This is my dog Ramona. Yesterday morning she died in my arms. Events leading up to her death are too raw for me to share, but suffice it to say that I am shattered.
This morning I awoke feeling the way I did prior to my recovery from fibromyalgia — I hurt everywhere but had a particularly deep, sick ache in my chest, my inner forearms, and my hands. Laying in bed this morning I felt afraid. I declared victory over fibromyalgia years ago and had not felt this way in a long time. I asked myself — what on earth did I do to strain these muscles? Did I carry something heavy? Overuse my hands massaging a patient? Sleep in an awkward position? (No matter how many times as I advise my patients to look for a psychological rather than a physical cause for their pain, so often my first impulse is still to look for a physical explanation myself.)
I laid there with tears sliding down my face, thinking of Ramona, feeling my body hurt, and feeling frightened of my pain. Then the growing lump in my chest drew my attention to my breathing and that’s when it dawned on me: I wasn’t breathing in an attempt to keep my grief from crashing over me and carrying me away.
If there is no free flow, there is pain; if there is free flow, there is no pain
Everyone knows that the heart is the pump behind the circulation of the blood. But Chinese medicine teaches that the lungs — and the respiratory mechanism — are the pump behind the circulation of Qi. The ancient text upon which Chinese medicine is based (written around 200 BCE) says “bu tong ze tong, tong ze bu tong” which translates roughly to “if there is no free flow, there is pain; if there is free flow, there is no pain”. The ancient sages of Chinese medicine also taught that strong emotions — appropriately felt and expressed — also move Qi and that each organ resonates with a particular emotion. The emotion associated with the lungs is grief.

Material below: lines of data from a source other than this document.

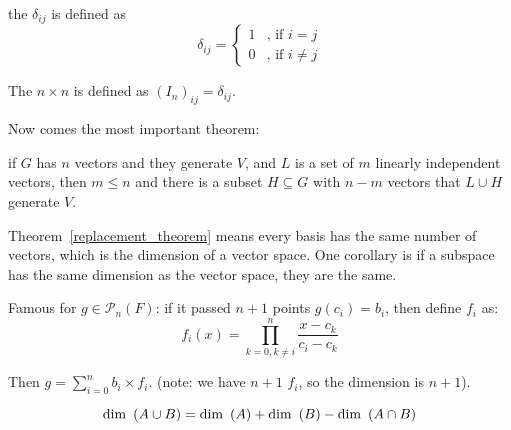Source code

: \begin{definition}
	the   $\delta_{ij}$ is defined as 
	\begin{equation}
		\delta_{ij} = \begin{cases}
			1 & \text{, if } i = j \\
			0 & \text{, if } i \neq j
 		\end{cases}
	\end{equation}
\end{definition}

\begin{definition}
	The $n\times n$   is defined as $\left(I_n \right)_{ij} = \delta_{ij}$.
\end{definition}


Now comes the most important theorem:
\begin{theorem}\label{replacement_theorem}
    if $G$ has $n$ vectors and they generate $V$, and $L$ is a set of $m$ linearly independent vectors, then $m \leq n$ and there is a subset $H \subseteq G$ with $n-m$ vectors that $L \cup H $ generate $V$.
    
\end{theorem}

Theorem~\ref{replacement_theorem} means every basis has the same number of vectors, which is the dimension of a vector space. One corollary is if a subspace has the same dimension as the vector space, they are the same.


\begin{example}
   Famous  for $g \in \mathcal{P}_n (F)$: if it passed $n+1$ points $g(c_i) = b_i$, then define $f_i$ as:
\begin{equation}
    f_i(x) = \prod_{k=0,k \neq i}^{n} \frac{x - c_k}{c_i - c_k}
\end{equation}

Then $g = \sum_{i=0}^{n} b_i \times f_i $. (note: we have $n+1$ $f_i$, so the dimension is $n+1$). 
\end{example}

\begin{theorem}
    \begin{equation}
        \displaystyle \mathrm{dim}~\left( A\cup B \right) = \displaystyle \mathrm{dim}~\left( A \right) + \displaystyle \mathrm{dim}~\left( B \right) - \displaystyle \mathrm{dim}~\left( A \cap B \right)
    \end{equation}    
\end{theorem}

Of course we cannot completely stop breathing. We can, however, suppress or restrict our respiration. This reduces our overall energy level and hence limits the energy available for feeling. Without consciously recognizing what we were doing, almost all of us learned at a very young age to restrict our breathing in order to control the intensity of our emotions. Perhaps as a child we were humiliated, criticized, or punished for having shown emotion and from that point in time onward we vowed not to cry. We learned that if we hold our breath, feelings do not hurt as much, it is easier to bite our tongue, and tears are less likely to overtake us. This is such an effective technique that it becomes a habit and by the time we reach adulthood we don’t know what it feels like to breathe normally.
The function of the lungs is to let go so that we can take in. The lungs close in order to expel carbon dioxide before they can open in order to receive oxygen. On an emotional and spiritual level, the lungs enable us release old ideas, relationships, and experiences in order to make space to receive new ones. The taoists recognized that change is a universal law — nothing lasts forever. Summer gives way to winter, growth gives way to decay, birth gives way to death. There are hellos and goodbyes, meetings and partings. No matter how much we love someone or something, we cannot hold onto anyone or anything forever.
As pointed out by Iona Marsaa Teeguardien in her book The Joy of Feeling, if change is a universal law, then it’s just plain silly to hold onto everything and everyone. It is also tension-forming. Imagine that you are holding onto something or someone with your hands and then that you are pulling that object toward you. Now imagine that what you are holding onto is moving away and you are trying to make it stay put. Feel the muscles in the inner arms and chest that are tensing in this effort. Notice how the line of muscular tension follows the route of the lung meridian (to the right). This is why I was hurting where I was hurting this morning — I was trying desperately to hold onto something that I must let go.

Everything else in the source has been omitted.